Book Review: Lost Moon
mcgrew writes:
Lost Moon: The Perilous Voyage of Apollo 13
(published in paperback as Apollo 13)
Hardcover, 378 pages
Houghton Mifflin, October 1994)
ISBN 0-395-67029-2
Apollo 13 lifted off a week or so after my eighteenth birthday. Of course, it had my attention, although not as much as when Apollo 11 landed. Nobody else was much interested by then. At least, until everybody thought all the astronauts onboard were on their way to death.
When I saw the movie Apollo 13, it seemed realistic. Nothing in the movie contradicted anything I remembered seeing in the newspaper or that Walter Cronkite said. I looked for this book in every library I had access to, unsuccessfully. Then I got the movie out again and decided to just buy the book a few weeks ago. I found a used hardcover copy on Amazon only a buck or two more expensive than the e-book.
I didn't have to read far to realize that the movie wasn't nonfiction. It was "based on a true story" and its makers dishonestly advertised it as nonfiction. Much of the movie was made up out of whole cloth.

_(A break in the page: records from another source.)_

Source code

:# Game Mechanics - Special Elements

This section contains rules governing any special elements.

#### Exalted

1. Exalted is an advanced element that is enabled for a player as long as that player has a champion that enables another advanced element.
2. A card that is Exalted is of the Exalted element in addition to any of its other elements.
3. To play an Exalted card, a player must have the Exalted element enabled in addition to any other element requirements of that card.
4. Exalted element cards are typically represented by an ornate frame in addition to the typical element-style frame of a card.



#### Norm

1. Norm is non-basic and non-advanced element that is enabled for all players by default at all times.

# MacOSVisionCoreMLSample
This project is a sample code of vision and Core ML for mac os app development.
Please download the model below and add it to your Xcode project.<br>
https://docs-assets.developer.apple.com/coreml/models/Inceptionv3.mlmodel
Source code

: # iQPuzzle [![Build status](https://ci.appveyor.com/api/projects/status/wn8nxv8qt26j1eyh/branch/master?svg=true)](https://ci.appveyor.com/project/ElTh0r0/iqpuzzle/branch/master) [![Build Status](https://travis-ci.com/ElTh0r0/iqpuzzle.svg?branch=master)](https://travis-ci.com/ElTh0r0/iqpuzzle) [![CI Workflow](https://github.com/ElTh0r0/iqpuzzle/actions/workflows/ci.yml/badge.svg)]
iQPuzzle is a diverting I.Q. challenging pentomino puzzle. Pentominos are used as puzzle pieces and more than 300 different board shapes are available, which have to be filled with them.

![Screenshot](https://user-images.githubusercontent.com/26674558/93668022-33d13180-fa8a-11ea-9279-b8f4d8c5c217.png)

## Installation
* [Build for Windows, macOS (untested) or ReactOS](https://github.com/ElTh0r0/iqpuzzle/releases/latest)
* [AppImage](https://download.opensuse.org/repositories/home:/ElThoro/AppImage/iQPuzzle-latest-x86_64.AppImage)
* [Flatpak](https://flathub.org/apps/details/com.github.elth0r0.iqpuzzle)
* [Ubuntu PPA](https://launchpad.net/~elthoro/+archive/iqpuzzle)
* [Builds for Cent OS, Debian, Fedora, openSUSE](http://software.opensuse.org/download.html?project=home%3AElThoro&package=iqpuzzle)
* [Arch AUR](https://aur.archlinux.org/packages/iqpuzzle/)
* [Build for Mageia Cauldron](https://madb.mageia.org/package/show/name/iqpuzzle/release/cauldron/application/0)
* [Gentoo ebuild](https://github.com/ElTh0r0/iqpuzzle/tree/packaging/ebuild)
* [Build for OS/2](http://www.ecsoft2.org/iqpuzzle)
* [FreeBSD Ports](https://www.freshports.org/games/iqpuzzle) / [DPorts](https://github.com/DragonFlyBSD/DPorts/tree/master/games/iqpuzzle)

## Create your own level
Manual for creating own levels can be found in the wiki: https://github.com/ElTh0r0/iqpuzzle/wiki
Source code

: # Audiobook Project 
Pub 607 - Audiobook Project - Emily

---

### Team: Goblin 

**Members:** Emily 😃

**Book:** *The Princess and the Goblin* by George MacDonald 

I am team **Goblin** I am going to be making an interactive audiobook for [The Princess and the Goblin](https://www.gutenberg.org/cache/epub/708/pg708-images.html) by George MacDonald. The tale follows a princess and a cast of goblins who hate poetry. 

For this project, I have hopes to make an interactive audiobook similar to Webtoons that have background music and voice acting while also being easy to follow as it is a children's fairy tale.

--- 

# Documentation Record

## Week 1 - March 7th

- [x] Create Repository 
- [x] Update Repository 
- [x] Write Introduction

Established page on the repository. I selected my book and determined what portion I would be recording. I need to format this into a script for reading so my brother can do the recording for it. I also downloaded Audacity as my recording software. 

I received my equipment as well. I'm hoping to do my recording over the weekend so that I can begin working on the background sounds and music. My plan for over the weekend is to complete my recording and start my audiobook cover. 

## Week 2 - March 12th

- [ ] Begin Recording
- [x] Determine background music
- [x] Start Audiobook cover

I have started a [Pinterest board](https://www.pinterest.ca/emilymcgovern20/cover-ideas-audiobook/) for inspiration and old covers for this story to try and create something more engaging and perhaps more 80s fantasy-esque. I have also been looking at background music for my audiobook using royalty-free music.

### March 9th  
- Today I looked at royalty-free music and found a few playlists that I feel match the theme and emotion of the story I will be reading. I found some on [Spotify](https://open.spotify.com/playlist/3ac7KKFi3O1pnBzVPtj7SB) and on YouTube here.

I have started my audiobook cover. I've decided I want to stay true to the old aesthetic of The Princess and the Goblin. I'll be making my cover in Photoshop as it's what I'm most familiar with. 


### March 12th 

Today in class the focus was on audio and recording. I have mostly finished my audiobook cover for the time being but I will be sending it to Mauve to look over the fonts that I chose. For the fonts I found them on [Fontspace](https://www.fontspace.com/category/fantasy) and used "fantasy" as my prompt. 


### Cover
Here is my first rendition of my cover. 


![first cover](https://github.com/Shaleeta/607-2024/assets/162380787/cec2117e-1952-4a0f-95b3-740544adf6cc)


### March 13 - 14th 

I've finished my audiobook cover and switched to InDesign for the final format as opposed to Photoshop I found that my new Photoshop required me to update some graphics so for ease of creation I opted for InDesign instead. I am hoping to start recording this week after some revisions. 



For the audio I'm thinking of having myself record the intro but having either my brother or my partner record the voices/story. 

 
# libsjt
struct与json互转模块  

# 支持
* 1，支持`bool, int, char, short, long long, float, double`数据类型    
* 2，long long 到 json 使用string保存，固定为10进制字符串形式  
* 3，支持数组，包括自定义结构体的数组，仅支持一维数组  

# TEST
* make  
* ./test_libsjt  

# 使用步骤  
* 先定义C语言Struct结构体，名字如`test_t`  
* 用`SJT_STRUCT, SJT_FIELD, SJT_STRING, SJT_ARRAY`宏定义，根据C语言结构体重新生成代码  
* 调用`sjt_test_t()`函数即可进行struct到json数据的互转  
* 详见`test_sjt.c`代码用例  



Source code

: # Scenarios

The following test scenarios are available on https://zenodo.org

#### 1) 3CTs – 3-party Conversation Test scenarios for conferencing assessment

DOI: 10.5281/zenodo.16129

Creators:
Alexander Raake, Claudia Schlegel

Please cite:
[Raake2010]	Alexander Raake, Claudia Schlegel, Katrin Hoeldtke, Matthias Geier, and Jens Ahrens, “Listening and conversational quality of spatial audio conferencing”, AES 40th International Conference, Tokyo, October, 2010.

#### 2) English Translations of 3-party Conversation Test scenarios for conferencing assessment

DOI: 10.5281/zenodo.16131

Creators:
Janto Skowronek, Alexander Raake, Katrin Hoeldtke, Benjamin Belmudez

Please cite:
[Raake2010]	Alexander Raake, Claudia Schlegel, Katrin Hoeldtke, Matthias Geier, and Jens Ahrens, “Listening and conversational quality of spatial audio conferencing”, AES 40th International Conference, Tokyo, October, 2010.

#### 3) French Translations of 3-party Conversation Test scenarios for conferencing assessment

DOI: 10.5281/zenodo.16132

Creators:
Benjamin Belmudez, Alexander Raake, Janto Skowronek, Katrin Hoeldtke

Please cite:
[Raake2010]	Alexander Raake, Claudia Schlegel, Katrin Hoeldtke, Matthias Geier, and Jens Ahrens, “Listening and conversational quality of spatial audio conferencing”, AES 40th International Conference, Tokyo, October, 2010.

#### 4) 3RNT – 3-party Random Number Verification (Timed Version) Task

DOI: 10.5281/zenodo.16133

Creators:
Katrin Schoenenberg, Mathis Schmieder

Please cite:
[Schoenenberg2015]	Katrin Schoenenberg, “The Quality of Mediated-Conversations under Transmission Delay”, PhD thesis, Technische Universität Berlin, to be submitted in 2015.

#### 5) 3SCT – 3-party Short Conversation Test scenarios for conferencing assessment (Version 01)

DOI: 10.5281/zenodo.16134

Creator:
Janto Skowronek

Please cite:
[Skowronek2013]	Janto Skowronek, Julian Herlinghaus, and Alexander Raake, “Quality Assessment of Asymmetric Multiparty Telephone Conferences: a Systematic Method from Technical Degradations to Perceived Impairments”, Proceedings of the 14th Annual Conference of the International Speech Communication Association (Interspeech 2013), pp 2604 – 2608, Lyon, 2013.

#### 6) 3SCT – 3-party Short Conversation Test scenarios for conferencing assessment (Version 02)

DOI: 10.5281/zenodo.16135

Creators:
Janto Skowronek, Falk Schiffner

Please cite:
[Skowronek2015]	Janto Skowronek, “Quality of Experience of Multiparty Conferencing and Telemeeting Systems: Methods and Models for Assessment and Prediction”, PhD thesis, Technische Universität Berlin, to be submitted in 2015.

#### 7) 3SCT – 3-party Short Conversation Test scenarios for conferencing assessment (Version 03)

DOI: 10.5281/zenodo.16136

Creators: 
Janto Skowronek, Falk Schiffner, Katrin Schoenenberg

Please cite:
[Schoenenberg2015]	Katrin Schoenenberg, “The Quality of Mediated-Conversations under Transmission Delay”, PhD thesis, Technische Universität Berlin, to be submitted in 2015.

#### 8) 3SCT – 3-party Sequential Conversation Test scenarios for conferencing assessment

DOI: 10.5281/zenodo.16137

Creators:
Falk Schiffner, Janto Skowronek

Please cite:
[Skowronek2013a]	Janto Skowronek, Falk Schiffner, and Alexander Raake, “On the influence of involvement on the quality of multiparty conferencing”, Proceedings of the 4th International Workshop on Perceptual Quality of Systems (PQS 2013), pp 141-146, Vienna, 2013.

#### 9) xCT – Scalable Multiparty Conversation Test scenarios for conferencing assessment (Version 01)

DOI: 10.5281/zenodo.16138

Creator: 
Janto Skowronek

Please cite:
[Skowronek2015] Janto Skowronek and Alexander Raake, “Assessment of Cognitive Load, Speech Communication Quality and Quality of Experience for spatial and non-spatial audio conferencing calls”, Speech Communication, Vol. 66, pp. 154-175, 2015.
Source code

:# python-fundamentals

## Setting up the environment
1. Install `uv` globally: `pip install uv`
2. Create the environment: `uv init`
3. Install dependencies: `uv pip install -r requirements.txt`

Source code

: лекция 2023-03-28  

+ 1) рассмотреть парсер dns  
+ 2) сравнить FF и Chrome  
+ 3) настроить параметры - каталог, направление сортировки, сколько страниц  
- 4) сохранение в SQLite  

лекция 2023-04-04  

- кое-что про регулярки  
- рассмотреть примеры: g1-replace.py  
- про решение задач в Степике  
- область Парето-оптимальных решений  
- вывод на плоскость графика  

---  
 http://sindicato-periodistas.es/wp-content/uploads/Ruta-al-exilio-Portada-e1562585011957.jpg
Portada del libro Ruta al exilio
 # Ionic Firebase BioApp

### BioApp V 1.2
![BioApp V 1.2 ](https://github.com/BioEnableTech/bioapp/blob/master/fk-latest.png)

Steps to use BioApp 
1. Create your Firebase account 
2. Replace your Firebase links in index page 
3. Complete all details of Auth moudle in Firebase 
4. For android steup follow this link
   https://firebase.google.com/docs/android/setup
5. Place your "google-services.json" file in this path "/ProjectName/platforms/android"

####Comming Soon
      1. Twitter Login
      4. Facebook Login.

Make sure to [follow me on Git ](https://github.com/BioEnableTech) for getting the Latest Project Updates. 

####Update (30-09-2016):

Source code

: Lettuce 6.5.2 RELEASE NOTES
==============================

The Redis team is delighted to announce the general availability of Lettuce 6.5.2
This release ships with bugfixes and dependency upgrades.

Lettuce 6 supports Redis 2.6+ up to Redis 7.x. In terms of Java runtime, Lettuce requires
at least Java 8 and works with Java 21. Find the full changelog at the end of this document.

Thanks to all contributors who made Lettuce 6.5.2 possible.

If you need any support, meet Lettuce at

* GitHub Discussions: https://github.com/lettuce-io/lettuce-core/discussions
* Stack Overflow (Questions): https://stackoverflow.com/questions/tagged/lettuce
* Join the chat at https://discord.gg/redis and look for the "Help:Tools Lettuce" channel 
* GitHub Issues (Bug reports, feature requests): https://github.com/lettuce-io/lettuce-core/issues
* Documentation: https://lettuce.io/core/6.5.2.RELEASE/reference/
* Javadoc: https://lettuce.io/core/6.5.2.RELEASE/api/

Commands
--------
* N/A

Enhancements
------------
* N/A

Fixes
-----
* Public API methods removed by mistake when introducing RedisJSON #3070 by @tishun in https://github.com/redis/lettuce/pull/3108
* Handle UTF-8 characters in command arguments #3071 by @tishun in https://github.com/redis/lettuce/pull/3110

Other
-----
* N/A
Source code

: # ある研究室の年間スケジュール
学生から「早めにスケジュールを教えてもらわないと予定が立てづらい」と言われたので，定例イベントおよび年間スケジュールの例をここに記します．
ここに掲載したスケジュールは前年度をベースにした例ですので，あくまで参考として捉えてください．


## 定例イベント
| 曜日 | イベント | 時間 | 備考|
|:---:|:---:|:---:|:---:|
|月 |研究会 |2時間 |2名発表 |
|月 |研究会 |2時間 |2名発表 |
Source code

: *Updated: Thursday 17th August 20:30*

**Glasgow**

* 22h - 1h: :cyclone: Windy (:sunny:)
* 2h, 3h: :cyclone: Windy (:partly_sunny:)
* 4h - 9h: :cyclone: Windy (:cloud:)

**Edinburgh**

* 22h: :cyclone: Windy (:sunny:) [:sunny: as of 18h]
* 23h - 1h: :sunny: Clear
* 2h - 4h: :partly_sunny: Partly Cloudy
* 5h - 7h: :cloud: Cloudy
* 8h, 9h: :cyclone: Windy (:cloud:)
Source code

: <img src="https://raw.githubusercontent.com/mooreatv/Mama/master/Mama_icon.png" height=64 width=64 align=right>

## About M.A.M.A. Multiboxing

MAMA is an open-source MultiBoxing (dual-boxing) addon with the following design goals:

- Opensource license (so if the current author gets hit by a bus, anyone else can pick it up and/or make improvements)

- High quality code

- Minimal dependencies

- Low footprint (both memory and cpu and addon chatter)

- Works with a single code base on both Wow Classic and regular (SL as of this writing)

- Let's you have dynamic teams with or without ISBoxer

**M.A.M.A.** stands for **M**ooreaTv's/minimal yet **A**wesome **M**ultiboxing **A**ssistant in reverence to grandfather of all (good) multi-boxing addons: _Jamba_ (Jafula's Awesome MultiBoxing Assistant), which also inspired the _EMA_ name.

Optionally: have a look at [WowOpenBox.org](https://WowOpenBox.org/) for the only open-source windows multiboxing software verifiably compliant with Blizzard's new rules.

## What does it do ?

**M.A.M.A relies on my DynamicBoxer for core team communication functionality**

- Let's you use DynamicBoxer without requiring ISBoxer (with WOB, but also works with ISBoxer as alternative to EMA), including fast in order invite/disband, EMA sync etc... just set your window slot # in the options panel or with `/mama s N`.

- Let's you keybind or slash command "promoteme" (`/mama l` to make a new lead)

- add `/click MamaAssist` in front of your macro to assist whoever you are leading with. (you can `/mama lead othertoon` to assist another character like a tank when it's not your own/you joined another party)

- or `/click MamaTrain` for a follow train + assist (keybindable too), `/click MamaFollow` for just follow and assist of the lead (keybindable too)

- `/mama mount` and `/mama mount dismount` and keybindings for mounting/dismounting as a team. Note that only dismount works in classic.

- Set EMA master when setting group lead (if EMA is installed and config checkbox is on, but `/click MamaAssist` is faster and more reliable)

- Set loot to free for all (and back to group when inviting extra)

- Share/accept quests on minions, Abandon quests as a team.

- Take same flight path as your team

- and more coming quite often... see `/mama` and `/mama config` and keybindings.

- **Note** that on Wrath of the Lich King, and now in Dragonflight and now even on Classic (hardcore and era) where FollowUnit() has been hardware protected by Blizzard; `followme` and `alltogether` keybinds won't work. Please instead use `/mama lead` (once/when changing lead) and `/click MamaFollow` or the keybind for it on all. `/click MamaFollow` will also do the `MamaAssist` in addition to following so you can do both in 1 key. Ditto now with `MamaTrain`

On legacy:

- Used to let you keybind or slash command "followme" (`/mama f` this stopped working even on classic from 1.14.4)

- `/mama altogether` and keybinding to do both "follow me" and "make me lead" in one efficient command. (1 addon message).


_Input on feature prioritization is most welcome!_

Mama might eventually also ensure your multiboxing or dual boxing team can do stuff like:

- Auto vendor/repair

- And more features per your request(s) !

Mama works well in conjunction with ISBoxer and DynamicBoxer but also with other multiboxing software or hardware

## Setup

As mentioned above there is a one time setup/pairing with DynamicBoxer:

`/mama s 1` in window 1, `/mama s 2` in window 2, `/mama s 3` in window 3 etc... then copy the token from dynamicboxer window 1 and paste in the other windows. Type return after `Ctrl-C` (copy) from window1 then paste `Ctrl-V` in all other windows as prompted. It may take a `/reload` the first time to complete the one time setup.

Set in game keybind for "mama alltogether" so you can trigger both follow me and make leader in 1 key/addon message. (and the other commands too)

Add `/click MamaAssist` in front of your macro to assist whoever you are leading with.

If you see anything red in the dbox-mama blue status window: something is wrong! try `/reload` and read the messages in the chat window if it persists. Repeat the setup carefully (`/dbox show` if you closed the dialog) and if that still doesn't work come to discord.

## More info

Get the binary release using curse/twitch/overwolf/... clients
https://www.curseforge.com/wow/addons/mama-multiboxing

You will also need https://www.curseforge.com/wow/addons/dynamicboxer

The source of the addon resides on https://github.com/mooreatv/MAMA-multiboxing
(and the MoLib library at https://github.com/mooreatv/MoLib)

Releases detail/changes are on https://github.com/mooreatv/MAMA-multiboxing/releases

It was co-written by Jeffrey Kluger, a journalist, and Apollo 13 Mission Commander Jim Lovell. Wikipedia informs me that the book was Kluger's idea, and pitched it to the two surviving Apollo 13 astronauts; Jack Swigert had died of cancer in 1982. "Fredo," as Lovell called Fred Haise, wasn't interested in the idea.
The prologue starts off with the debunking of an urban myth that said that astronauts had poison pills they could take if they were ever stranded in space.
This is a serious book about a serious incident in history. Chapter one starts "Jim Lovell was having dinner at the White House when his friend Ed White burned to death" about the Apollo 8 fire, although later it was found that the smoke poisoned them. It goes on describing how Lovell was a nerd who loved rockets as a teenager, and spoke of test piloting and early space flights before it gets around to the Apollo 13 launch.
It's an excellent book, very well written. I found it enjoyable and informative. Any high school teacher who thinks about showing the class the fictional movie based on this fine book would be wise to read the book first.